Omit the pictures, then reproduce every remaining record exactly.

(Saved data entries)
_ _ _ _

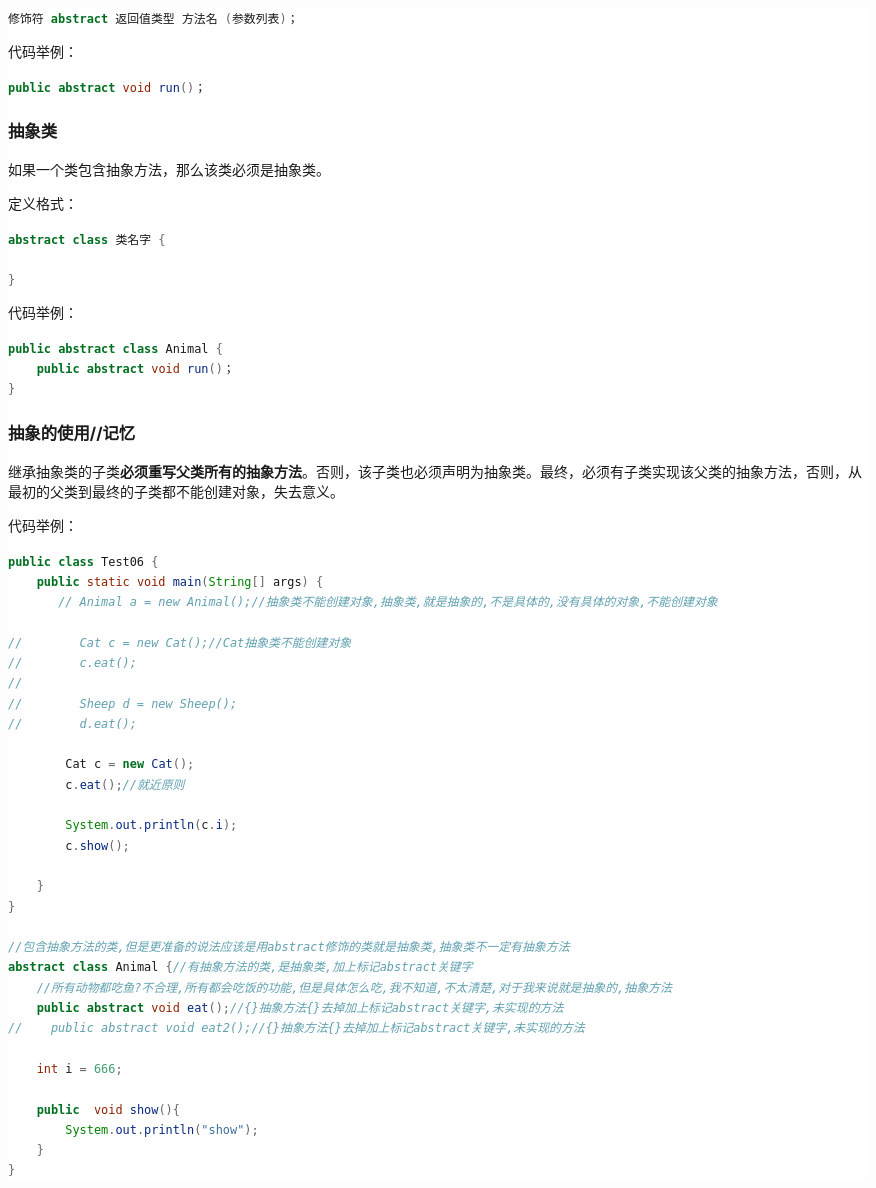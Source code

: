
 ```java
修饰符 abstract 返回值类型 方法名 (参数列表)；
```

代码举例：

```java
public abstract void run()；
```

### 抽象类

如果一个类包含抽象方法，那么该类必须是抽象类。

定义格式：

```java
abstract class 类名字 { 
  
}
```

代码举例：

```java
public abstract class Animal {
    public abstract void run()；
}
```

### 抽象的使用//记忆

继承抽象类的子类**必须重写父类所有的抽象方法**。否则，该子类也必须声明为抽象类。最终，必须有子类实现该父类的抽象方法，否则，从最初的父类到最终的子类都不能创建对象，失去意义。

代码举例：

```java
public class Test06 {
    public static void main(String[] args) {
       // Animal a = new Animal();//抽象类不能创建对象,抽象类,就是抽象的,不是具体的,没有具体的对象,不能创建对象

//        Cat c = new Cat();//Cat抽象类不能创建对象
//        c.eat();
//
//        Sheep d = new Sheep();
//        d.eat();

        Cat c = new Cat();
        c.eat();//就近原则

        System.out.println(c.i);
        c.show();

    }
}

//包含抽象方法的类,但是更准备的说法应该是用abstract修饰的类就是抽象类,抽象类不一定有抽象方法
abstract class Animal {//有抽象方法的类,是抽象类,加上标记abstract关键字
    //所有动物都吃鱼?不合理,所有都会吃饭的功能,但是具体怎么吃,我不知道,不太清楚,对于我来说就是抽象的,抽象方法
    public abstract void eat();//{}抽象方法{}去掉加上标记abstract关键字,未实现的方法
//    public abstract void eat2();//{}抽象方法{}去掉加上标记abstract关键字,未实现的方法

    int i = 666;

    public  void show(){
        System.out.println("show");
    }
}

```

_ _ _ _

● Written answer:
Source code

:
 ```java
修饰符 abstract 返回值类型 方法名 (参数列表)；
```

代码举例：

```java
public abstract void run()；
```

### 抽象类

如果一个类包含抽象方法，那么该类必须是抽象类。

定义格式：

```java
abstract class 类名字 { 
  
}
```

代码举例：

```java
public abstract class Animal {
    public abstract void run()；
}
```

### 抽象的使用//记忆

继承抽象类的子类**必须重写父类所有的抽象方法**。否则，该子类也必须声明为抽象类。最终，必须有子类实现该父类的抽象方法，否则，从最初的父类到最终的子类都不能创建对象，失去意义。

代码举例：

```java
public class Test06 {
    public static void main(String[] args) {
       // Animal a = new Animal();//抽象类不能创建对象,抽象类,就是抽象的,不是具体的,没有具体的对象,不能创建对象

//        Cat c = new Cat();//Cat抽象类不能创建对象
//        c.eat();
//
//        Sheep d = new Sheep();
//        d.eat();

        Cat c = new Cat();
        c.eat();//就近原则

        System.out.println(c.i);
        c.show();

    }
}

//包含抽象方法的类,但是更准备的说法应该是用abstract修饰的类就是抽象类,抽象类不一定有抽象方法
abstract class Animal {//有抽象方法的类,是抽象类,加上标记abstract关键字
    //所有动物都吃鱼?不合理,所有都会吃饭的功能,但是具体怎么吃,我不知道,不太清楚,对于我来说就是抽象的,抽象方法
    public abstract void eat();//{}抽象方法{}去掉加上标记abstract关键字,未实现的方法
//    public abstract void eat2();//{}抽象方法{}去掉加上标记abstract关键字,未实现的方法

    int i = 666;

    public  void show(){
        System.out.println("show");
    }
}

```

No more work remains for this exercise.